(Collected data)
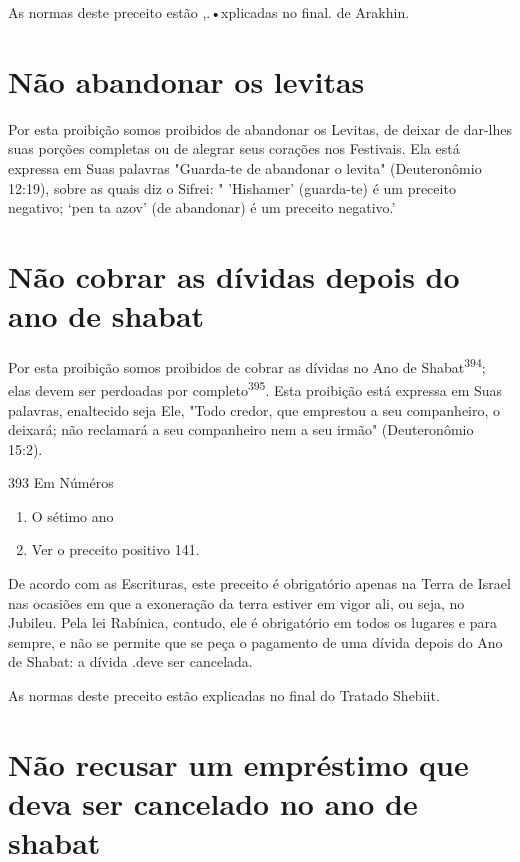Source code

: As normas deste preceito estão ,.•xplicadas no final. de Arakhin.

\section{Não abandonar os levitas}

Por esta proibição somos proibidos de abandonar os Levitas, de dei­xar
de dar-lhes suas porções completas ou de alegrar seus corações nos
Festi­vais. Ela está expressa em Suas palavras "Guarda-te de abandonar o
levita" (Deu­teronômio 12:19), sobre as quais diz o Sifrei: " 'Hishamer'
(guarda-te) é um pre­ceito negativo; `pen ta azov' (de abandonar) é um
preceito negativo.'

\section{Não cobrar as dívidas depois do ano de shabat}

Por esta proibição somos proibidos de cobrar as dívidas no Ano de
Shabat\textsuperscript{394}; elas devem ser perdoadas por
completo\textsuperscript{395}. Esta proibição está ex­pressa em Suas
palavras, enaltecido seja Ele, "Todo credor, que emprestou a seu
companheiro, o deixará; não reclamará a seu companheiro nem a seu
ir­mão" (Deuteronômio 15:2).

393 Em Núméros


\begin{enumerate}
\def\labelenumi{\arabic{enumi}.}
\setcounter{enumi}{393}
\item
 
 O sétimo ano
 
\item
 
 Ver o preceito positivo 141.
 
\end{enumerate}


De acordo com as Escrituras, este preceito é obrigatório apenas na Terra
de Israel nas ocasiões em que a exoneração da terra estiver em vigor
ali, ou seja, no Jubileu. Pela lei Rabínica, contudo, ele é obrigatório
em todos os lugares e para sempre, e não se permite que se peça o
pagamento de uma dívi­da depois do Ano de Shabat: a dívida .deve ser
cancelada.


As normas deste preceito estão explicadas no final do Tratado Shebiit.


\section{Não recusar um empréstimo que deva ser cancelado no ano de shabat}

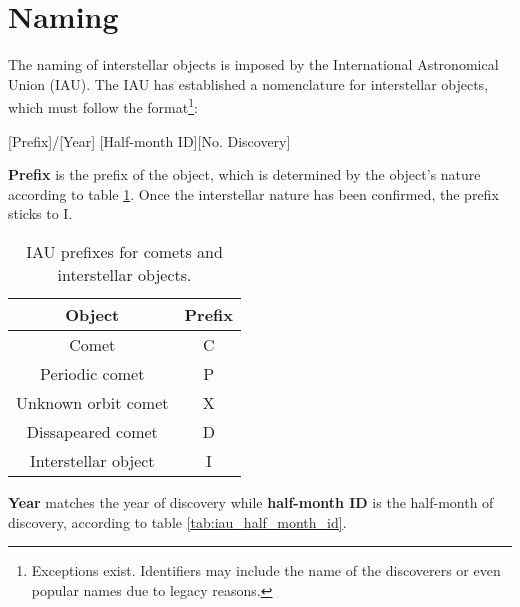 \newpage
\section{Naming}

The naming of interstellar objects is imposed by the International Astronomical
Union (IAU). The IAU has established a nomenclature for interstellar objects,
which must follow the format\footnote{Exceptions exist. Identifiers may include
the name of the discoverers or even popular names due to legacy reasons.}:

\begin{center}
    [Prefix]/[Year] [Half-month ID][No. Discovery]
\end{center}

\textbf{Prefix} is the prefix of the object, which is determined by the object's
nature according to table \ref{tab:iau_prefixes}. Once the interstellar nature has
been confirmed, the prefix sticks to I.

\begin{table}[H]
    \centering
    \begin{tabular}{|c|c|}
        \hline
        \textbf{Object} & \textbf{Prefix} \\
        \hline
        Comet & C \\
        Periodic comet & P \\
        Unknown orbit comet & X \\
        Dissapeared comet & D \\
        Interstellar object & I \\
        \hline
    \end{tabular}
    \caption{IAU prefixes for comets and interstellar objects.}
    \label{tab:iau_prefixes}
\end{table}

\textbf{Year} matches the year of discovery while \textbf{half-month ID} is the
half-month of discovery, according to table \ref{tab:iau_half_month_id}.

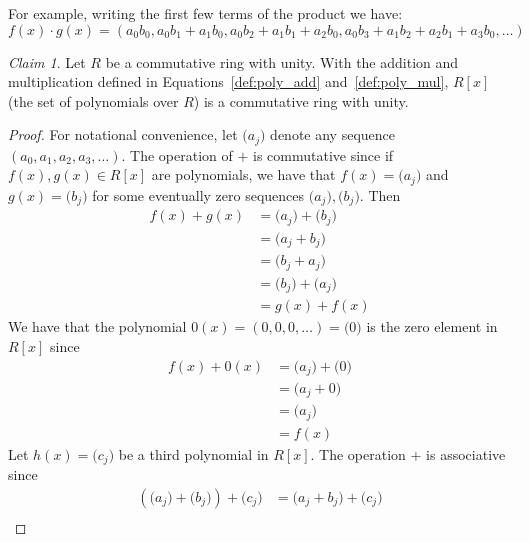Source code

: \documentclass[12pt,letterpaper,DIV=11,final]{scrartcl}
\theoremstyle{plain}
\theoremstyle{definition}
\theoremstyle{remark}
\newtheorem{claim}{Claim}
\begin{document}
For example, writing the first few terms of the product we have:
\begin{displaymath}
  f(x) \cdot g(x) = (a_0 b_0, a_0 b_1 + a_1 b_0, a_0 b_2 + a_1 b_1 + a_2 b_0, a_0 b_3 + a_1 b_2 + a_2 b_1 + a_3 b_0, \dots)
\end{displaymath}

\begin{claim}\label{claim:commutativering_rx}
  Let $R$ be a commutative ring with unity.
  With the addition and multiplication defined in Equations~\ref{def:poly_add} and~\ref{def:poly_mul}, $R[x]$ (the set of polynomials over $R$) is a commutative ring with unity.

  \begin{proof}
    For notational convenience, let $\boldsymbol( a_j \boldsymbol)$ denote any sequence $(a_0, a_1, a_2, a_3, \dots)$.
    The operation of $+$ is commutative since if $f(x), g(x) \in R[x]$ are polynomials, we have that $f(x) = \boldsymbol( a_j \boldsymbol)$ and $g(x) = \boldsymbol( b_j \boldsymbol)$ for some eventually zero sequences $\boldsymbol( a_j \boldsymbol), \boldsymbol( b_j \boldsymbol)$.
    Then
    \begin{align*}
      f(x) + g(x) &= \boldsymbol( a_j \boldsymbol) + \boldsymbol( b_j \boldsymbol) \\
                  &= \boldsymbol( a_j + b_j \boldsymbol) \\
                  &= \boldsymbol( b_j + a_j \boldsymbol) \\
                  &= \boldsymbol( b_j \boldsymbol) + \boldsymbol( a_j \boldsymbol) \\
                  &= g(x) + f(x)
    \end{align*}
    We have that the polynomial $0(x) = (0, 0, 0, \dots) = \boldsymbol( 0 \boldsymbol)$ is the zero element in $R[x]$ since
    \begin{align*}
      f(x) + 0(x) &= \boldsymbol( a_j \boldsymbol) + \boldsymbol( 0 \boldsymbol) \\
                  &= \boldsymbol( a_j + 0 \boldsymbol) \\
                  &= \boldsymbol( a_j \boldsymbol) \\
                  &= f(x)
    \end{align*}
    Let $h(x) = \boldsymbol( c_j \boldsymbol)$ be a third polynomial in $R[x]$.
    The operation $+$ is associative since
    \begin{align*}
      \left( \boldsymbol( a_j \boldsymbol) + \boldsymbol( b_j \boldsymbol) \right) + \boldsymbol( c_j \boldsymbol) &= \boldsymbol( a_j + b_j \boldsymbol) + \boldsymbol( c_j \boldsymbol) \\

\end{align*}
\end{proof}
\end{claim}
\end{document}
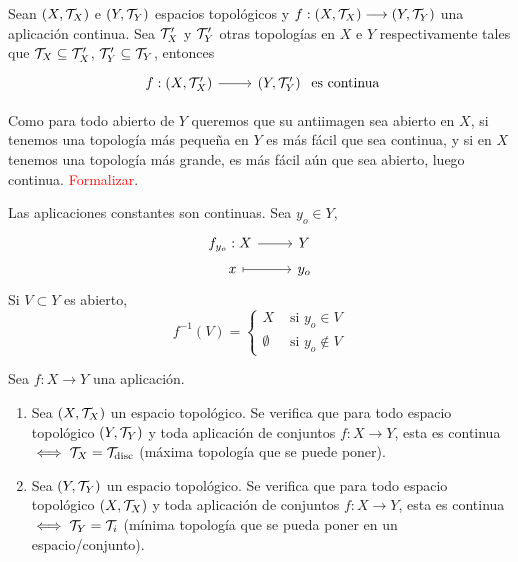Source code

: \begin{prop}
    Sean $(X, \mc T_X)$ e $(Y, \mc T_Y)$ espacios topol\'ogicos y $f: (X, \mc T_X) \longrightarrow(Y, \mc T_Y)$ una aplicaci\'on continua. Sea $\mc T_X'$ y $\mc T_Y'$ otras topolog\'ias en $X$ e $Y$ respectivamente tales que $\mc T_X \subseteq \mc T_X'$, $\mc T_Y' \subseteq \mc T_Y$, entonces
    $$\bt f : (X, \mc T_X') \rar & (Y, \mc T_Y') \et \text{ es continua}$$
\end{prop}
\begin{dem}
    Como para todo abierto de $Y$ queremos que su antiimagen sea abierto en $X$, si tenemos una topolog\'ia m\'as pequeña en $Y$ es m\'as f\'acil que sea continua, y si en $X$ tenemos una topolog\'ia m\'as grande, es m\'as f\'acil a\'un que sea abierto, luego continua. \textcolor{red}{Formalizar}. 
\end{dem}
\begin{obs}
    Las aplicaciones constantes son continuas. Sea $y_o \in Y$, 
    $$\bt f_{y_o}: X \rar & Y \\[-5mm] \, \, x \rarmaps & y_o \et$$
    Si $V\subset Y$ es abierto,
    $$f^{-1}(V) = \begin{cases}
        X & \text{ si } y_o \in V \\ \emptyset & \text{ si } y_o \nin V
    \end{cases}$$
\end{obs}

\begin{prop}
Sea $f: X \longrightarrow Y$ una aplicación.
\begin{enumerate}
    \item Sea $(X, \mc T_X)$ un espacio topológico. Se verifica que para todo espacio topológico $(Y, \mc T_Y)$ y toda aplicación de conjuntos $f: X \longrightarrow Y$, esta es continua $\iff \mc T_X = \mc T_{\text{disc}}$ (máxima topología que se puede poner).
    \item Sea $(Y, \mc T_Y)$ un espacio topológico. Se verifica que para todo espacio topológico $(X, \mc T_X)$ y toda aplicación de conjuntos $f: X \longrightarrow Y$, esta es continua $\iff \mc T_Y = \mc T_i$ (mínima topología que se pueda poner en un espacio/conjunto).
\end{enumerate}
\end{prop}

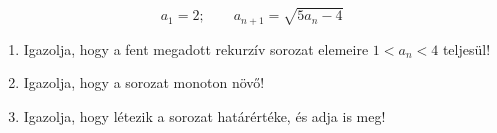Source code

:\documentclass[11pt]{scrartcl}
\begin{document}
\[
	a_1 = 2; \qquad a_{n + 1} = \sqrt{5a_n - 4}
\]
\begin{enumerate}
	\item Igazolja, hogy a fent megadott rekurzív sorozat elemeire
	      $1 < a_n < 4$ teljesül!

	\item Igazolja, hogy a sorozat monoton növő!

	\item Igazolja, hogy létezik a sorozat határértéke, és adja is meg!
\end{enumerate}
\end{document}
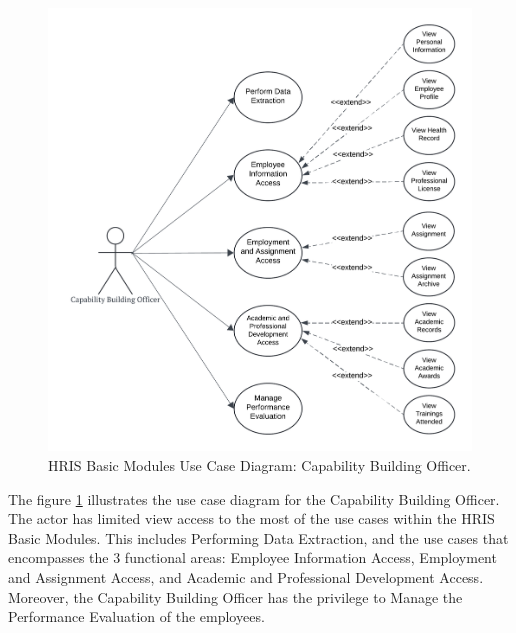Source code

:     \begin{figure}[H]
        \centering
        \includegraphics[width=0.9\linewidth]{figures/images/diagrams/usecase/use-case-basic-7.png}
        \caption{HRIS Basic Modules Use Case Diagram: Capability Building Officer.}
        \label{fig:use-case-basic-7}
    \end{figure}

    The figure \ref{fig:use-case-basic-7} illustrates the use case diagram for the Capability Building Officer. The actor has limited view access to the most of the use cases within the HRIS Basic Modules. This includes Performing Data Extraction, and the use cases that  encompasses the 3 functional areas: Employee Information Access, Employment and Assignment Access, and Academic and Professional Development Access. Moreover, the Capability Building Officer has the privilege to Manage the Performance Evaluation of the employees.

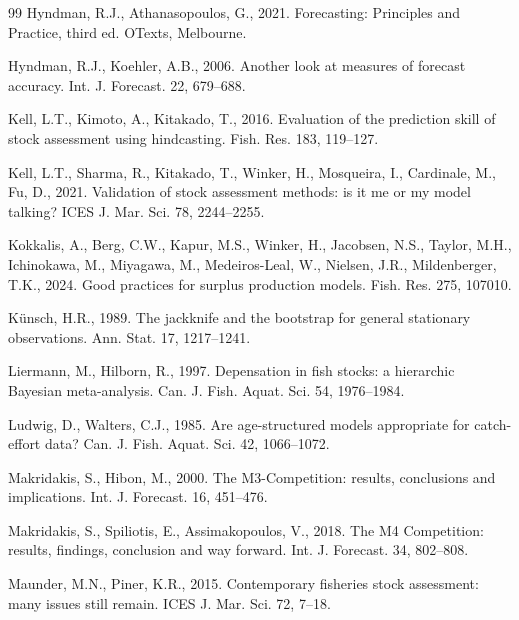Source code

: \documentclass[preprint,11pt,authoryear]{elsarticle}
\theoremstyle{definition}
\theoremstyle{remark}
\begin{document}
\begin{thebibliography}{99}
Hyndman, R.J., Athanasopoulos, G., 2021. Forecasting: Principles and Practice, third ed. OTexts, Melbourne.

Hyndman, R.J., Koehler, A.B., 2006. Another look at measures of forecast accuracy. Int. J. Forecast. 22, 679--688.

Kell, L.T., Kimoto, A., Kitakado, T., 2016. Evaluation of the prediction skill of stock assessment using hindcasting. Fish. Res. 183, 119--127.

Kell, L.T., Sharma, R., Kitakado, T., Winker, H., Mosqueira, I., Cardinale, M., Fu, D., 2021. Validation of stock assessment methods: is it me or my model talking? ICES J. Mar. Sci. 78, 2244--2255.

Kokkalis, A., Berg, C.W., Kapur, M.S., Winker, H., Jacobsen, N.S., Taylor, M.H., Ichinokawa, M., Miyagawa, M., Medeiros-Leal, W., Nielsen, J.R., Mildenberger, T.K., 2024. Good practices for surplus production models. Fish. Res. 275, 107010.

K{\"u}nsch, H.R., 1989. The jackknife and the bootstrap for general stationary observations. Ann. Stat. 17, 1217--1241.

Liermann, M., Hilborn, R., 1997. Depensation in fish stocks: a hierarchic Bayesian meta-analysis. Can. J. Fish. Aquat. Sci. 54, 1976--1984.

Ludwig, D., Walters, C.J., 1985. Are age-structured models appropriate for catch-effort data? Can. J. Fish. Aquat. Sci. 42, 1066--1072.

Makridakis, S., Hibon, M., 2000. The M3-Competition: results, conclusions and implications. Int. J. Forecast. 16, 451--476.

Makridakis, S., Spiliotis, E., Assimakopoulos, V., 2018. The M4 Competition: results, findings, conclusion and way forward. Int. J. Forecast. 34, 802--808.

Maunder, M.N., Piner, K.R., 2015. Contemporary fisheries stock assessment: many issues still remain. ICES J. Mar. Sci. 72, 7--18.


\end{thebibliography}
\end{document}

=== Problem requirements ===
Please write out, exactly as they appear above, only the lines in the stretch from the line with "de dar-lhes suas" through the line with "Por esta proibição somos proibidos de cobrar".

=== Result for this task ===
de dar-lhes suas porções completas ou de alegrar seus corações nos
Festi­vais. Ela está expressa em Suas palavras "Guarda-te de abandonar o
levita" (Deu­teronômio 12:19), sobre as quais diz o Sifrei: " 'Hishamer'
(guarda-te) é um pre­ceito negativo; `pen ta azov' (de abandonar) é um
preceito negativo.'

\section{Não cobrar as dívidas depois do ano de shabat}

Por esta proibição somos proibidos de cobrar as dívidas no Ano de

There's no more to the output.